Die Schakale verlangten auch noch Geld dafür, dass sie uns zurückbrachten an die Grenze, also dorthin, wo wir gestartet waren. (...) Spätestens da hätte jeder kapiert, dass das alles untereinander abgesprochen war, die Fahrer, die uns nach Kufrah fuhren, die Soldaten, die uns dort empfingen und uns in den Kerker warfen, die Gefängniswärter, die uns an die Schmuggler verkauften, die Schmuggler, die uns freikauften und uns das Dreifache dafür abnahmen und so weiter.

Buchcover "Wenn gefährliche Hunde lachen" von Maxi Obexer

Folio Verlag

"Wenn gefährliche Hunde lachen" ist 2011 im Folio Verlag erschienen.

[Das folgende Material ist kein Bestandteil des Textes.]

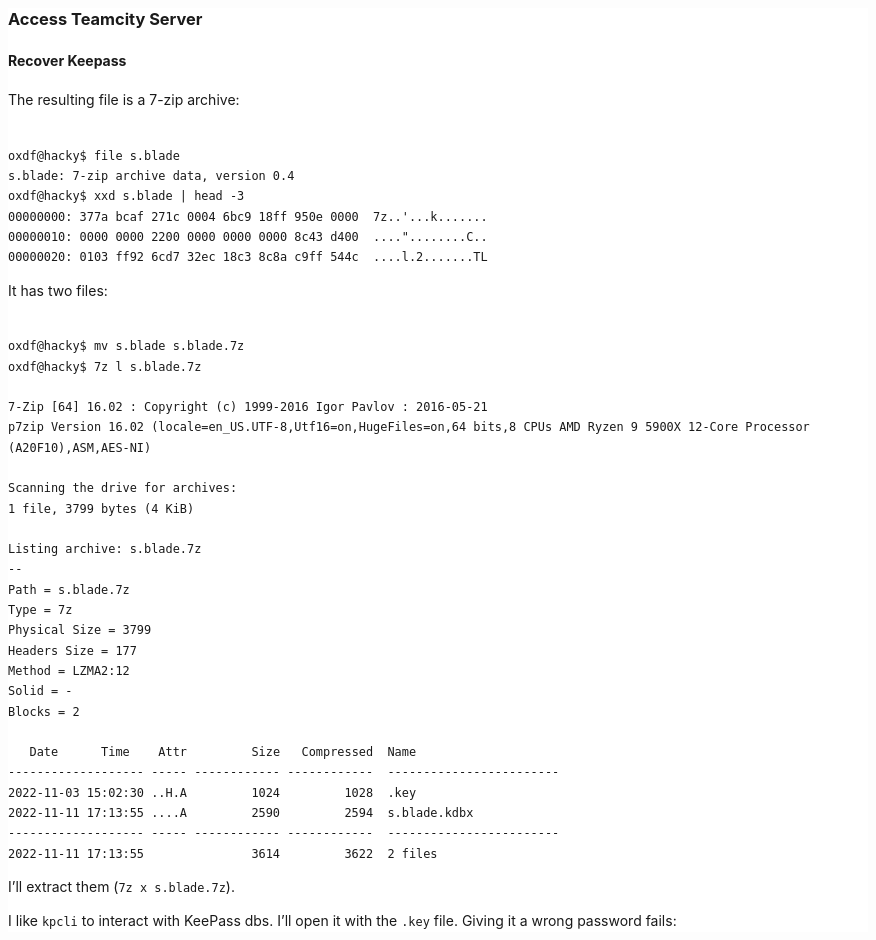 ### Access Teamcity Server

#### Recover Keepass

The resulting file is a 7-zip archive:

```

oxdf@hacky$ file s.blade
s.blade: 7-zip archive data, version 0.4
oxdf@hacky$ xxd s.blade | head -3
00000000: 377a bcaf 271c 0004 6bc9 18ff 950e 0000  7z..'...k.......
00000010: 0000 0000 2200 0000 0000 0000 8c43 d400  ...."........C..
00000020: 0103 ff92 6cd7 32ec 18c3 8c8a c9ff 544c  ....l.2.......TL

```

It has two files:

```

oxdf@hacky$ mv s.blade s.blade.7z
oxdf@hacky$ 7z l s.blade.7z 

7-Zip [64] 16.02 : Copyright (c) 1999-2016 Igor Pavlov : 2016-05-21
p7zip Version 16.02 (locale=en_US.UTF-8,Utf16=on,HugeFiles=on,64 bits,8 CPUs AMD Ryzen 9 5900X 12-Core Processor             (A20F10),ASM,AES-NI)

Scanning the drive for archives:
1 file, 3799 bytes (4 KiB)

Listing archive: s.blade.7z
--
Path = s.blade.7z
Type = 7z
Physical Size = 3799
Headers Size = 177
Method = LZMA2:12
Solid = -
Blocks = 2

   Date      Time    Attr         Size   Compressed  Name
------------------- ----- ------------ ------------  ------------------------
2022-11-03 15:02:30 ..H.A         1024         1028  .key
2022-11-11 17:13:55 ....A         2590         2594  s.blade.kdbx
------------------- ----- ------------ ------------  ------------------------
2022-11-11 17:13:55               3614         3622  2 files

```

I’ll extract them (`7z x s.blade.7z`).

I like `kpcli` to interact with KeePass dbs. I’ll open it with the `.key` file. Giving it a wrong password fails:
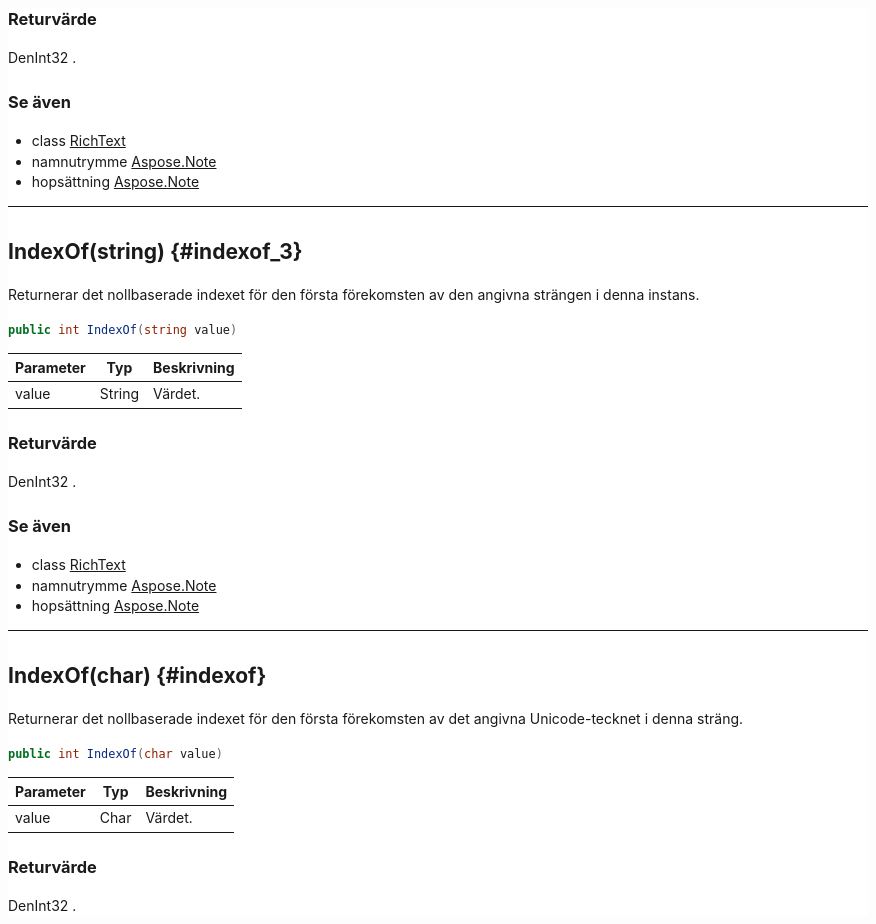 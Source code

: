 ### Returvärde

DenInt32 .

### Se även

* class [RichText](../)
* namnutrymme [Aspose.Note](../../richtext/)
* hopsättning [Aspose.Note](../../../)

---

## IndexOf(string) {#indexof_3}

Returnerar det nollbaserade indexet för den första förekomsten av den angivna strängen i denna instans.

```csharp
public int IndexOf(string value)
```

| Parameter | Typ | Beskrivning |
| --- | --- | --- |
| value | String | Värdet. |

### Returvärde

DenInt32 .

### Se även

* class [RichText](../)
* namnutrymme [Aspose.Note](../../richtext/)
* hopsättning [Aspose.Note](../../../)

---

## IndexOf(char) {#indexof}

Returnerar det nollbaserade indexet för den första förekomsten av det angivna Unicode-tecknet i denna sträng.

```csharp
public int IndexOf(char value)
```

| Parameter | Typ | Beskrivning |
| --- | --- | --- |
| value | Char | Värdet. |

### Returvärde

DenInt32 .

Die hässlichen Details werden in „Wenn gefährliche Hunde lachen“ nicht ausgespart. Gibt es kein Wasser, trinkt man Urin, die Sterbenden lässt man unterwegs einfach liegen, Hunger, Schläge und sexuellen Missbrauch nimmt man hin, solange man davon nicht wahnsinnig wird. Das passiert unschuldigen Menschen jeden Tag. Aber es wird ausgeblendet. Europa macht dicht, leistet sich eine effiziente Grenzschutzagentur und spart bei Auffanglagern und AsylantInnenheimen. Hüben wie drüben herrschen menschenunwürdige Zustände. Wer dennoch durchkommt, wird kriminalisiert, vom Arbeiten abgehalten und verkümmert durch völlige gesellschaftliche Gleichgültigkeit. Helens Beispiel zeigt diese Entwicklung im weiteren Verlauf des Buchs schön auf.

Wahrscheinlich ist Obexers fiktionaler Ansatz daher immer noch besser, als sich überhaupt nicht mit der Thematik auseinanderzusetzen. Die Schwierigkeit dafür eine angemessene Sprache zu finden, zeigt im Endeffekt nur, wie wenig wir EuropäerInnen uns solche Dinge vorstellen können, geschweige denn, wie wir damit umgehen sollen. Zurück bleibt eine dumpfe Ratlosigkeit:

Niemand, der als Mensch denkt, kann verstehen, dass hier Stunde für Stunde gestorben wird, tausendfach, Menschen, die nicht krank sind, sondern jung und stark, sie sterben dahin, während über ihnen die Flugzeuge dahin ziehen, in dieselbe Richtung, in der die anderen verenden. Das ist nicht zu erklären und es ist nicht zu verstehen und es wird niemals erklärbar und verstehbar sein.